Exiting a BTCL session

If you want to end a BTCL session without starting a CDiscover run, enter exit, quit, or <Ctrl> d at the BTCL prompt.

Defining and using your own procedures

One of the most useful features of BTCL is that you can quickly define and use your own procedures (Btcl procedures). Procedures defined in files named filename and located in the current directory of the Discover run are automatically accessible. Procedures defined in any other files may be used by including:


source filename

in the run_name.inp file. Here, filename is the full path to the procedure-definition file.

Performance and convenience

Interpretive script languages are convenient for user applications.
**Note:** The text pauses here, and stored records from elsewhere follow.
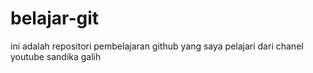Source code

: # belajar-git
ini adalah repositori pembelajaran github yang saya pelajari dari chanel youtube sandika galih
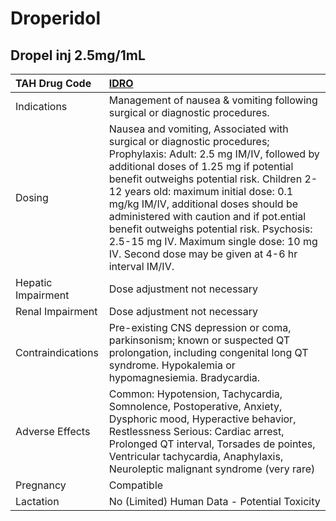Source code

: # Droperidol

## Dropel inj 2.5mg/1mL

| TAH Drug Code      | [IDRO](https://www.tahsda.org.tw/drugs/hissearch.php?drug_code=IDRO)                                                                                                                                                                                                                                                                                                                                                                                                                 |
|:-------------------|:-------------------------------------------------------------------------------------------------------------------------------------------------------------------------------------------------------------------------------------------------------------------------------------------------------------------------------------------------------------------------------------------------------------------------------------------------------------------------------------|
| Indications        | Management of nausea & vomiting following surgical or diagnostic procedures.                                                                                                                                                                                                                                                                                                                                                                                                         |
| Dosing             | Nausea and vomiting, Associated with surgical or diagnostic procedures; Prophylaxis: Adult: 2.5 mg IM/IV, followed by additional doses of 1.25 mg if potential benefit outweighs potential risk. Children 2-12 years old: maximum initial dose: 0.1 mg/kg IM/IV, additional doses should be administered with caution and if pot.ential benefit outweighs potential risk. Psychosis: 2.5-15 mg IV. Maximum single dose: 10 mg IV. Second dose may be given at 4-6 hr interval IM/IV. |
| Hepatic Impairment | Dose adjustment not necessary                                                                                                                                                                                                                                                                                                                                                                                                                                                        |
| Renal Impairment   | Dose adjustment not necessary                                                                                                                                                                                                                                                                                                                                                                                                                                                        |
| Contraindications  | Pre-existing CNS depression or coma, parkinsonism; known or suspected QT prolongation, including congenital long QT syndrome. Hypokalemia or hypomagnesiemia. Bradycardia.                                                                                                                                                                                                                                                                                                           |
| Adverse Effects    | Common: Hypotension, Tachycardia, Somnolence, Postoperative, Anxiety, Dysphoric mood, Hyperactive behavior, Restlessness Serious: Cardiac arrest, Prolonged QT interval, Torsades de pointes, Ventricular tachycardia, Anaphylaxis, Neuroleptic malignant syndrome (very rare)                                                                                                                                                                                                       |
| Pregnancy          | Compatible                                                                                                                                                                                                                                                                                                                                                                                                                                                                           |
| Lactation          | No (Limited) Human Data - Potential Toxicity                                                                                                                                                                                                                                                                                                                                                                                                                                         |

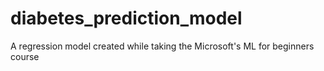 # diabetes_prediction_model
A regression model created while taking the Microsoft's ML for beginners course
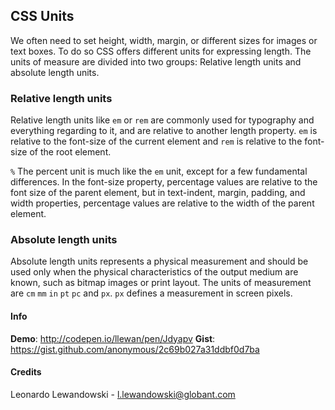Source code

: ## CSS Units

We often need to set height, width, margin, or different sizes for images or text boxes. 
To do so CSS offers different units for expressing length. The units of measure are divided into two groups: Relative length units and absolute length units.

### Relative length units
Relative length units like `em` or `rem` are commonly used for typography and everything regarding to it, and are relative to another length property. 
`em` is relative to the font-size of the current element and `rem` is relative to the font-size of the root element.

`%` The percent unit is much like the `em` unit, except for a few fundamental differences. 
In the font-size property, percentage values are relative to the font size of the parent element, but in text-indent, margin, padding, and width properties, percentage values are relative to the width of the parent element.

### Absolute length units
Absolute length units represents a physical measurement and should be used only when the physical characteristics of the output medium are known, such as bitmap images or print layout.
The units of measurement are `cm` `mm` `in` `pt` `pc` and `px`. `px` defines a measurement in screen pixels.

#### Info
__Demo__: http://codepen.io/llewan/pen/Jdyapv
__Gist__: https://gist.github.com/anonymous/2c69b027a31ddbf0d7ba

#### Credits

Leonardo Lewandowski - l.lewandowski@globant.com
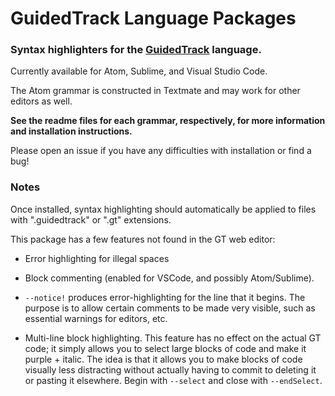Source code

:# GuidedTrack Language Packages

### Syntax highlighters for the [GuidedTrack](https://guidedtrack.com) language.

Currently available for Atom, Sublime, and Visual Studio Code.

The Atom grammar is constructed in Textmate and may work for other editors as well.

**See the readme files for each grammar, respectively, for more information and installation instructions.**

Please open an issue if you have any difficulties with installation or find a bug!

### Notes

Once installed, syntax highlighting should automatically be applied to files with ".guidedtrack" or ".gt" extensions.

This package has a few features not found in the GT web editor:

* Error highlighting for illegal spaces

* Block commenting (enabled for VSCode, and possibly Atom/Sublime).

* `--notice!` produces error-highlighting for the line that it begins. The purpose is to allow certain comments to be made very visible, such as essential warnings for editors, etc.

* Multi-line block highlighting. This feature has no effect on the actual GT code; it simply allows you to select large blocks of code and make it purple + italic. The idea is that it allows you to make blocks of code visually less distracting without actually having to commit to deleting it or pasting it elsewhere. Begin with `--select` and close with `--endSelect`.
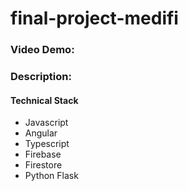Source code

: # final-project-medifi

### Video Demo:  <URL HERE>
### Description:
  
#### Technical Stack
  * Javascript
  * Angular
  * Typescript
  * Firebase
  * Firestore
  * Python Flask
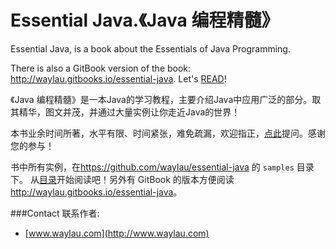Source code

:# Essential Java.《Java 编程精髓》
Essential Java, is a book about the Essentials of Java Programming.

There is also a GitBook version of the book: <http://waylau.gitbooks.io/essential-java>.
Let's [READ](SUMMARY.md)!

《Java 编程精髓》是一本Java的学习教程，主要介绍Java中应用广泛的部分。取其精华，图文并茂，并通过大量实例让你走近Java的世界！

本书业余时间所著，水平有限、时间紧张，难免疏漏，欢迎指正，[点此](https://github.com/waylau/cordova-dev-guide/issues)提问。感谢您的参与！

书中所有实例，在<https://github.com/waylau/essential-java> 的 `samples` 目录下。
从[目录](SUMMARY.md)开始阅读吧！另外有 GitBook 的版本方便阅读 <http://waylau.gitbooks.io/essential-java>。

###Contact 联系作者:

* [www.waylau.com](http://www.waylau.com)
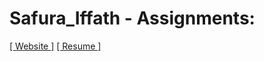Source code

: # Safura_Iffath - Assignments:
[[ Website ]](https://nift-web-design.github.io/Safura_Iffath/Assignment_1)
[[ Resume ]](https://nift-web-design.github.io/Safura_Iffath/Assignment_2)
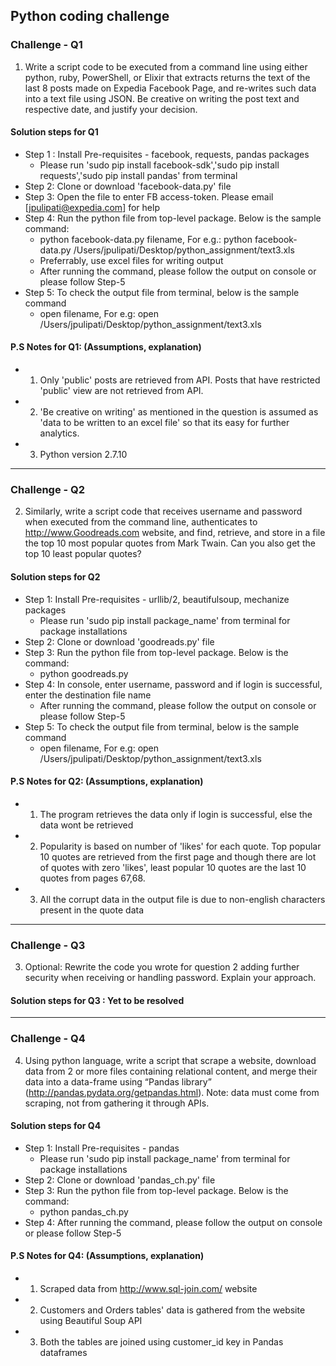 ## Python coding challenge
### Challenge - Q1

1) Write a script code to be executed from a command line using either python, ruby, PowerShell, or Elixir that extracts returns the text of the last 8 posts made on Expedia Facebook Page, and re-writes such data into a text file using JSON. Be creative on writing the post text and respective date, and justify your decision.
#### Solution steps for Q1
- Step 1 : Install Pre-requisites - facebook, requests, pandas packages
  - Please run 'sudo pip install facebook-sdk','sudo pip install requests','sudo pip install pandas' from terminal
- Step 2: Clone or download 'facebook-data.py' file
- Step 3: Open the file to enter FB access-token. Please email [jpulipati@expedia.com] for help
- Step 4: Run the python file from top-level package. Below is the sample command:
  - python facebook-data.py filename, For e.g.: python facebook-data.py /Users/jpulipati/Desktop/python_assignment/text3.xls
  - Preferrably, use excel files for writing output
  - After running the command, please follow the output on console or please follow Step-5
- Step 5: To check the output file from terminal, below is the sample command
  - open filename, For e.g: open /Users/jpulipati/Desktop/python_assignment/text3.xls

#### P.S Notes for Q1: (Assumptions, explanation)
- 1) Only 'public' posts are retrieved from API. Posts that have restricted 'public' view are not retrieved from API.
- 2) 'Be creative on writing' as mentioned in the question is assumed as 'data to be written to an excel file' so that its easy for further analytics.
- 3) Python version 2.7.10

-------------------------------------------------
  
### Challenge - Q2
2) Similarly, write a script code that receives username and password when executed from the command line, authenticates to http://www.Goodreads.com  website, and find, retrieve, and store in a file the top 10 most popular quotes from Mark Twain. Can you also get the top 10 least popular quotes?
#### Solution steps for Q2
- Step 1: Install Pre-requisites - urllib/2, beautifulsoup, mechanize packages
  - Please run 'sudo pip install package_name' from terminal for package installations
- Step 2: Clone or download 'goodreads.py' file
- Step 3: Run the python file from top-level package. Below is the command:
  - python goodreads.py
- Step 4: In console, enter username, password and if login is successful, enter the destination file name
  - After running the command, please follow the output on console or please follow Step-5
- Step 5: To check the output file from terminal, below is the sample command
  - open filename, For e.g: open /Users/jpulipati/Desktop/python_assignment/text3.xls

#### P.S Notes for Q2: (Assumptions, explanation)
 - 1) The program retrieves the data only if login is successful, else the data wont be retrieved
 - 2) Popularity is based on number of 'likes' for each quote. Top popular 10 quotes are retrieved from the first page and though there are lot of quotes with zero 'likes', least popular 10 quotes are the last 10 quotes from pages 67,68.
 - 3) All the corrupt data in the output file is due to non-english characters present in the quote data

----------------------------------------------------------

### Challenge - Q3
3) Optional: Rewrite the code you wrote for question 2 adding further security when receiving or handling password. Explain your approach.
#### Solution steps for Q3 : Yet to be resolved

----------------------------------------------------------

### Challenge - Q4
4) Using python language, write a script that scrape a website, download data from 2 or more files containing relational content, and merge their data into a data-frame using “Pandas library” (http://pandas.pydata.org/getpandas.html). Note: data must come from scraping, not from gathering it through APIs.
#### Solution steps for Q4
- Step 1: Install Pre-requisites - pandas
  - Please run 'sudo pip install package_name' from terminal for package installations
- Step 2: Clone or download 'pandas_ch.py' file
- Step 3: Run the python file from top-level package. Below is the command:
  - python pandas_ch.py
- Step 4: After running the command, please follow the output on console or please follow Step-5

#### P.S Notes for Q4: (Assumptions, explanation)
 - 1) Scraped data from http://www.sql-join.com/ website
 - 2) Customers and Orders tables' data is gathered from the website using Beautiful Soup API
 - 3) Both the tables are joined using customer_id key in Pandas dataframes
It is generally true, however, that they do not provide high performance. To address this issue, BTCL provides low-level commands, geometry and vector, that support high-performance, low-level geometric and mathematical manipulations. These commands operate on arbitrary lists of scalars or coordinates with performance comparable to that of compiled code. This allows you to construct your own analysis and energy terms for incorporation into the Discover program. Vector operations currently employ a function-call interface.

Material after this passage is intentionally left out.